The ongoing Covid-19 pandemic in 2021 meant that Harpreet had the unusual luxury, for a usually extremely busy senior junior, of time to complete the lengthy and demanding application form. Harpreet says he owed a great debt of gratitude to a number of colleagues who assisted him in the application process (“acting as sounding boards”), and to one friend in particular. But in the final analysis, he says, “everyone’s application form is different” and only the applicant can really know what to put on it in terms of cases and the evidence that spoke to the competencies.
Familiarity with your form boosted your confidence when it came to the interview (if you were fortunate enough to be offered one), says Harpreet. However, he now considers that he actually ‘over-prepared’ for his interview (for which he had four weeks’ notice). Barristers were rarely interviewed so it was perhaps a natural temptation to over-prepare for the interview, especially as so much seemed to hang on it. (However, in reality, whilst the interview provided important evidence for the Selection Panel, the interview was not of itself determinative of the outcome, forming part of the package of evidence, alongside the self-assessment and the assessments from the judges, practitioners and clients). With hindsight, Harpreet would have put less pressure on himself in the weeks running up to the interview.
The interview felt “short and intense”, says Harpreet. The interviewers, “who had impressive CVs”, made him feel as relaxed as he possibly could be in the circumstances. Afterwards, Harpreet could not resist a ‘post-mortem’ on how well or otherwise he had fared at interview and once Harpreet received the good news of his success just before Christmas 2021, he then had some three months to mull over his future in silk, so it was hard to relax. The whole application and appointment process was extremely lengthy, and Harpreet says applicants need to be ready for the sustained and changing psychological pressures during that period.
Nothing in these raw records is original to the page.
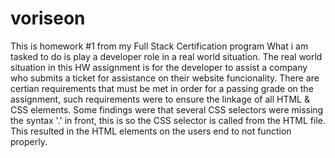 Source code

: # voriseon
This  is homework #1 from my Full Stack Certification program
What i am tasked to do is play a developer role in a real world situation.
The real world situation in this HW assignment is for the developer to assist a company who submits a ticket for assistance on their website funcionality.
There are certian requirements that must be met in order for a passing grade on the assignment, such requirements were to ensure the linkage of all HTML & CSS elements. Some findings were that several CSS selectors were missing the syntax '.' in front, this is so the CSS selector is called from the HTML file. This resulted in the HTML elements on the users end to not function properly. 
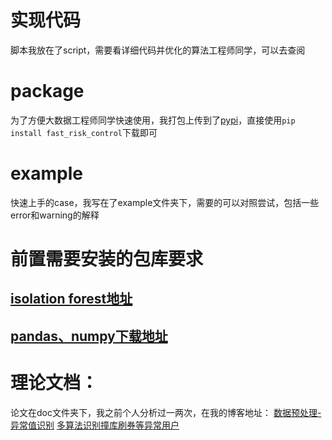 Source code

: # 实现代码
脚本我放在了script，需要看详细代码并优化的算法工程师同学，可以去查阅

# package
为了方便大数据工程师同学快速使用，我打包上传到了[pypi](https://pypi.python.org/pypi?:action=display&name=fast_risk_control&version=0.0.1)，直接使用`pip install fast_risk_control`下载即可

# example
快速上手的case，我写在了example文件夹下，需要的可以对照尝试，包括一些error和warning的解释

# 前置需要安装的包库要求
## [isolation forest地址](https://github.com/scikit-learn/scikit-learn/blob/master/sklearn/ensemble/iforest.py)
## [pandas、numpy下载地址](http://www.lfd.uci.edu/~gohlke/pythonlibs/)

# 理论文档：
论文在doc文件夹下，我之前个人分析过一两次，在我的博客地址：
[数据预处理-异常值识别](http://shataowei.com/2017/08/09/数据预处理-异常值识别/)
[多算法识别撞库刷券等异常用户](http://shataowei.com/2017/12/01/多算法识别撞库刷券等异常用户/) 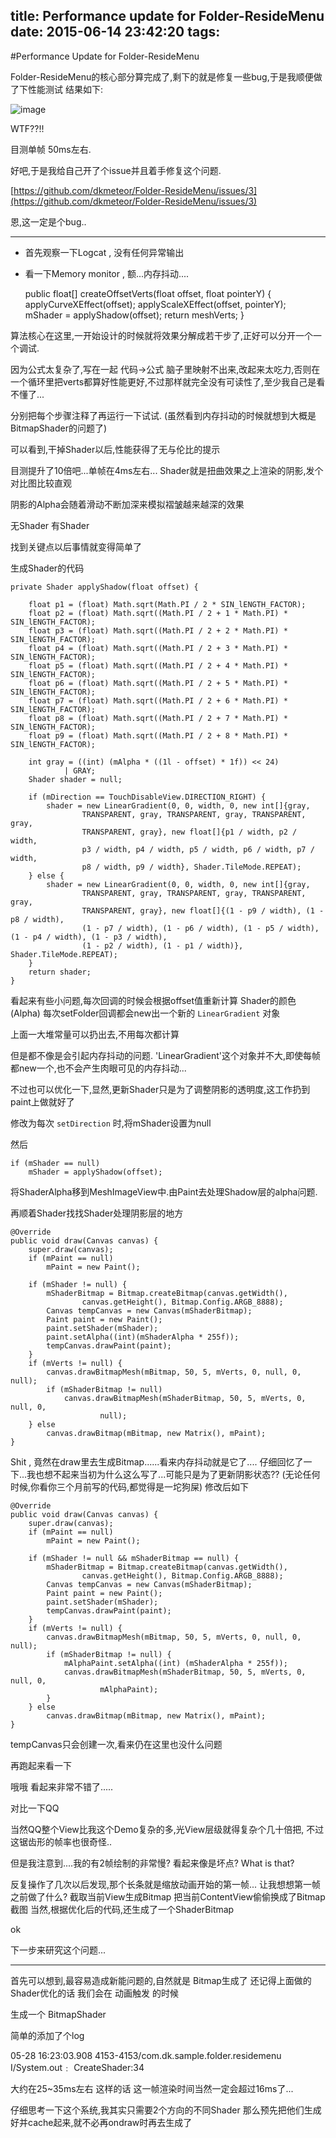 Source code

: title: Performance update for Folder-ResideMenu
date: 2015-06-14 23:42:20
tags:
---
#Performance Update for Folder-ResideMenu

Folder-ResideMenu的核心部分算完成了,剩下的就是修复一些bug,于是我顺便做了下性能测试
结果如下:


![image](../images/folder-residemenu-performance-bad.png)


WTF??!!

目测单帧 50ms左右.

好吧,于是我给自己开了个issue并且着手修复这个问题.

[https://github.com/dkmeteor/Folder-ResideMenu/issues/3](https://github.com/dkmeteor/Folder-ResideMenu/issues/3)

恩,这一定是个bug..

---
- 首先观察一下Logcat , 没有任何异常输出
- 看一下Memory monitor , 额...内存抖动....



    public float[] createOffsetVerts(float offset, float pointerY) {
        applyCurveXEffect(offset);
        applyScaleXEffect(offset, pointerY);
        mShader = applyShadow(offset);
        return meshVerts;
    }



算法核心在这里,一开始设计的时候就将效果分解成若干步了,正好可以分开一个一个调试.

因为公式太复杂了,写在一起 代码->公式 脑子里映射不出来,改起来太吃力,否则在一个循环里把verts都算好性能更好,不过那样就完全没有可读性了,至少我自己是看不懂了...

分别把每个步骤注释了再运行一下试试.
(虽然看到内存抖动的时候就想到大概是BitmapShader的问题了)


可以看到,干掉Shader以后,性能获得了无与伦比的提示





目测提升了10倍吧...单帧在4ms左右...
Shader就是扭曲效果之上渲染的阴影,发个对比图比较直观

阴影的Alpha会随着滑动不断加深来模拟褶皱越来越深的效果

无Shader                                                                  有Shader






找到关键点以后事情就变得简单了

生成Shader的代码

    private Shader applyShadow(float offset) {
    
        float p1 = (float) Math.sqrt(Math.PI / 2 * SIN_lENGTH_FACTOR);
        float p2 = (float) Math.sqrt((Math.PI / 2 + 1 * Math.PI) * SIN_lENGTH_FACTOR);
        float p3 = (float) Math.sqrt((Math.PI / 2 + 2 * Math.PI) * SIN_lENGTH_FACTOR);
        float p4 = (float) Math.sqrt((Math.PI / 2 + 3 * Math.PI) * SIN_lENGTH_FACTOR);
        float p5 = (float) Math.sqrt((Math.PI / 2 + 4 * Math.PI) * SIN_lENGTH_FACTOR);
        float p6 = (float) Math.sqrt((Math.PI / 2 + 5 * Math.PI) * SIN_lENGTH_FACTOR);
        float p7 = (float) Math.sqrt((Math.PI / 2 + 6 * Math.PI) * SIN_lENGTH_FACTOR);
        float p8 = (float) Math.sqrt((Math.PI / 2 + 7 * Math.PI) * SIN_lENGTH_FACTOR);
        float p9 = (float) Math.sqrt((Math.PI / 2 + 8 * Math.PI) * SIN_lENGTH_FACTOR);
    
        int gray = ((int) (mAlpha * ((1l - offset) * 1f)) << 24)
                | GRAY;
        Shader shader = null;
    
        if (mDirection == TouchDisableView.DIRECTION_RIGHT) {
            shader = new LinearGradient(0, 0, width, 0, new int[]{gray,
                    TRANSPARENT, gray, TRANSPARENT, gray, TRANSPARENT, gray,
                    TRANSPARENT, gray}, new float[]{p1 / width, p2 / width,
                    p3 / width, p4 / width, p5 / width, p6 / width, p7 / width,
                    p8 / width, p9 / width}, Shader.TileMode.REPEAT);
        } else {
            shader = new LinearGradient(0, 0, width, 0, new int[]{gray,
                    TRANSPARENT, gray, TRANSPARENT, gray, TRANSPARENT, gray,
                    TRANSPARENT, gray}, new float[]{(1 - p9 / width), (1 - p8 / width),
                    (1 - p7 / width), (1 - p6 / width), (1 - p5 / width), (1 - p4 / width), (1 - p3 / width),
                    (1 - p2 / width), (1 - p1 / width)}, Shader.TileMode.REPEAT);
        }
        return shader;
    }


看起来有些小问题,每次回调的时候会根据offset值重新计算 Shader的颜色(Alpha)
每次setFolder回调都会new出一个新的 `LinearGradient` 对象

上面一大堆常量可以扔出去,不用每次都计算

但是都不像是会引起内存抖动的问题. 'LinearGradient'这个对象并不大,即使每帧都new一个,也不会产生肉眼可见的内存抖动...

不过也可以优化一下,显然,更新Shader只是为了调整阴影的透明度,这工作扔到paint上做就好了

修改为每次 `setDirection` 时,将mShader设置为null

然后

    if (mShader == null)
        mShader = applyShadow(offset);

将ShaderAlpha移到MeshImageView中.由Paint去处理Shadow层的alpha问题.


再顺着Shader找找Shader处理阴影层的地方

    @Override
    public void draw(Canvas canvas) {
        super.draw(canvas);
        if (mPaint == null)
            mPaint = new Paint();
    
        if (mShader != null) {
            mShaderBitmap = Bitmap.createBitmap(canvas.getWidth(),
                    canvas.getHeight(), Bitmap.Config.ARGB_8888);
            Canvas tempCanvas = new Canvas(mShaderBitmap);
            Paint paint = new Paint();
            paint.setShader(mShader);
            paint.setAlpha((int)(mShaderAlpha * 255f));
            tempCanvas.drawPaint(paint);
        }
        if (mVerts != null) {
            canvas.drawBitmapMesh(mBitmap, 50, 5, mVerts, 0, null, 0, null);
            if (mShaderBitmap != null)
                canvas.drawBitmapMesh(mShaderBitmap, 50, 5, mVerts, 0, null, 0,
                        null);
        } else
            canvas.drawBitmap(mBitmap, new Matrix(), mPaint);
    }


Shit , 竟然在draw里去生成Bitmap......看来内存抖动就是它了....
仔细回忆了一下...我也想不起来当初为什么这么写了...可能只是为了更新阴影状态??
(无论任何时候,你看你三个月前写的代码,都觉得是一坨狗屎)
修改后如下

    @Override
    public void draw(Canvas canvas) {
        super.draw(canvas);
        if (mPaint == null)
            mPaint = new Paint();
    
        if (mShader != null && mShaderBitmap == null) {
            mShaderBitmap = Bitmap.createBitmap(canvas.getWidth(),
                    canvas.getHeight(), Bitmap.Config.ARGB_8888);
            Canvas tempCanvas = new Canvas(mShaderBitmap);
            Paint paint = new Paint();
            paint.setShader(mShader);
            tempCanvas.drawPaint(paint);
        }
        if (mVerts != null) {
            canvas.drawBitmapMesh(mBitmap, 50, 5, mVerts, 0, null, 0, null);
            if (mShaderBitmap != null) {
                mAlphaPaint.setAlpha((int) (mShaderAlpha * 255f));
                canvas.drawBitmapMesh(mShaderBitmap, 50, 5, mVerts, 0, null, 0,
                        mAlphaPaint);
            }
        } else
            canvas.drawBitmap(mBitmap, new Matrix(), mPaint);
    }


tempCanvas只会创建一次,看来仍在这里也没什么问题

再跑起来看一下




哦哦 看起来非常不错了.....


对比一下QQ



当然QQ整个View比我这个Demo复杂的多,光View层级就得复杂个几十倍把,
不过这锯齿形的帧率也很奇怪..



但是我注意到....我的有2帧绘制的非常慢? 看起来像是坏点?
What is that?


反复操作了几次以后发现,那个长条就是缩放动画开始的第一帧...
让我想想第一帧之前做了什么? 截取当前View生成Bitmap
把当前ContentView偷偷换成了Bitmap截图
当然,根据优化后的代码,还生成了一个ShaderBitmap

ok


下一步来研究这个问题...

---

首先可以想到,最容易造成新能问题的,自然就是 Bitmap生成了
还记得上面做的Shader优化的话
我们会在 动画触发 的时候

生成一个 BitmapShader

简单的添加了个log

05-28 16:23:03.908    4153-4153/com.dk.sample.folder.residemenu I/System.out﹕ CreateShader:34

大约在25~35ms左右
这样的话 这一帧渲染时间当然一定会超过16ms了...

仔细思考一下这个系统,我其实只需要2个方向的不同Shader
那么预先把他们生成好并cache起来,就不必再ondraw时再去生成了



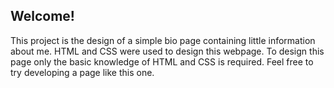 ## Welcome!
This project is the design of a simple bio page containing little information about me.
HTML and CSS were used to design this webpage.
To design this page only the basic knowledge of HTML and CSS is required.
Feel free to try developing a page like this one.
Harpreet said that he did find it harder to identify and talk about excellent examples of Competency C (working with others) and D (diversity) than Competency A (knowledge and use of the law) and B (written and oral advocacy). However, the more you thought about the former areas, the more you came to realise that what you did day-to-day in those areas actually fitted the criteria well. It was important not to downplay what you did – for example proactivity in diversity – as not consequential enough for the application process. You just needed to stand back and look what you knew and had achieved in these ‘softer’ competencies.
Harpreet considers being appointed KC to be an enormous honour, privilege and responsibility.